Output every entry below word for word, without its pictures.

---------- DATA ----------

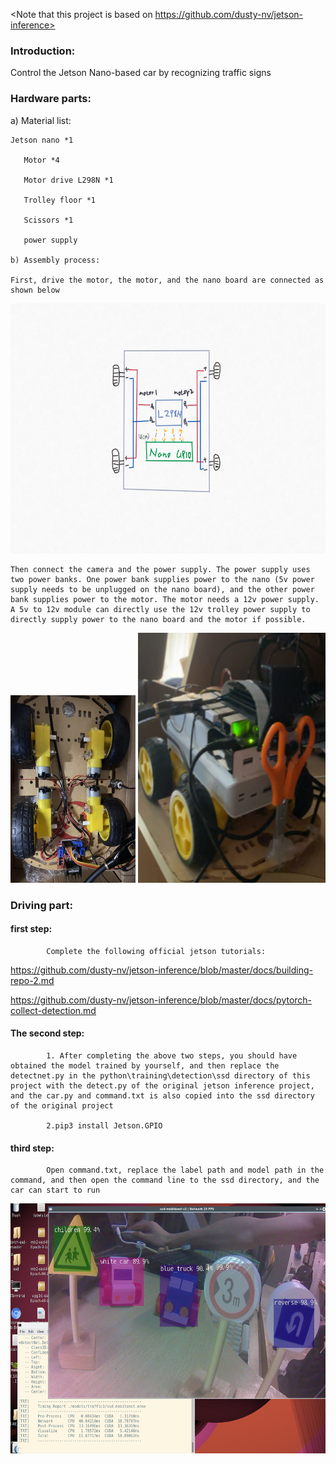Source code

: <Note that this project is based on https://github.com/dusty-nv/jetson-inference>

### Introduction:

Control the Jetson Nano-based car by recognizing traffic signs

### Hardware parts:

a) Material list:

    Jetson nano *1
    
       Motor *4
    
       Motor drive L298N *1
    
       Trolley floor *1
    
       Scissors *1
    
       power supply         
    
    b) Assembly process:
    
    First, drive the motor, the motor, and the nano board are connected as shown below

   <img width='800' height='400' src="https://github.com/cannonyao/jetson-car/blob/main/images/1.JPG"/>

	Then connect the camera and the power supply. The power supply uses two power banks. One power bank supplies power to the nano (5v power supply needs to be unplugged on the nano board), and the other power bank supplies power to the motor. The motor needs a 12v power supply. A 5v to 12v module can directly use the 12v trolley power supply to directly supply power to the nano board and the motor if possible.

   <img width='200' height='300' src="https://github.com/cannonyao/jetson-car/blob/main/images/2.JPG"/>

  <img width='300' height='400' src="https://github.com/cannonyao/jetson-car/blob/main/images/3.png"/>

### Driving part:

#### 	**first step:**

			Complete the following official jetson tutorials:

   https://github.com/dusty-nv/jetson-inference/blob/master/docs/building-repo-2.md

   https://github.com/dusty-nv/jetson-inference/blob/master/docs/pytorch-collect-detection.md

#### 	The second step:

			1. After completing the above two steps, you should have obtained the model trained by yourself, and then replace the detectnet.py in the python\training\detection\ssd directory of this project with the detect.py of the original jetson inference project, and the car.py and command.txt is also copied into the ssd directory of the original project
	
			2.pip3 install Jetson.GPIO

#### 	third step:

			Open command.txt, replace the label path and model path in the command, and then open the command line to the ssd directory, and the car can start to run

<img width='600' height='400' src="https://github.com/cannonyao/jetson-car/blob/main/images/4.png"/>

----------

**RESPONSE BELOW**
Source code

: <Note that this project is based on https://github.com/dusty-nv/jetson-inference>

### Introduction:

Control the Jetson Nano-based car by recognizing traffic signs

### Hardware parts:

a) Material list:

    Jetson nano *1
    
       Motor *4
    
       Motor drive L298N *1
    
       Trolley floor *1
    
       Scissors *1
    
       power supply         
    
    b) Assembly process:
    
    First, drive the motor, the motor, and the nano board are connected as shown below

   <img width='800' height='400' src="https://github.com/cannonyao/jetson-car/blob/main/images/1.JPG"/>

	Then connect the camera and the power supply. The power supply uses two power banks. One power bank supplies power to the nano (5v power supply needs to be unplugged on the nano board), and the other power bank supplies power to the motor. The motor needs a 12v power supply. A 5v to 12v module can directly use the 12v trolley power supply to directly supply power to the nano board and the motor if possible.

   <img width='200' height='300' src="https://github.com/cannonyao/jetson-car/blob/main/images/2.JPG"/>

  <img width='300' height='400' src="https://github.com/cannonyao/jetson-car/blob/main/images/3.png"/>

### Driving part:

#### 	**first step:**

			Complete the following official jetson tutorials:

   https://github.com/dusty-nv/jetson-inference/blob/master/docs/building-repo-2.md

   https://github.com/dusty-nv/jetson-inference/blob/master/docs/pytorch-collect-detection.md

#### 	The second step:

			1. After completing the above two steps, you should have obtained the model trained by yourself, and then replace the detectnet.py in the python\training\detection\ssd directory of this project with the detect.py of the original jetson inference project, and the car.py and command.txt is also copied into the ssd directory of the original project
	
			2.pip3 install Jetson.GPIO

#### 	third step:

			Open command.txt, replace the label path and model path in the command, and then open the command line to the ssd directory, and the car can start to run

<img width='600' height='400' src="https://github.com/cannonyao/jetson-car/blob/main/images/4.png"/>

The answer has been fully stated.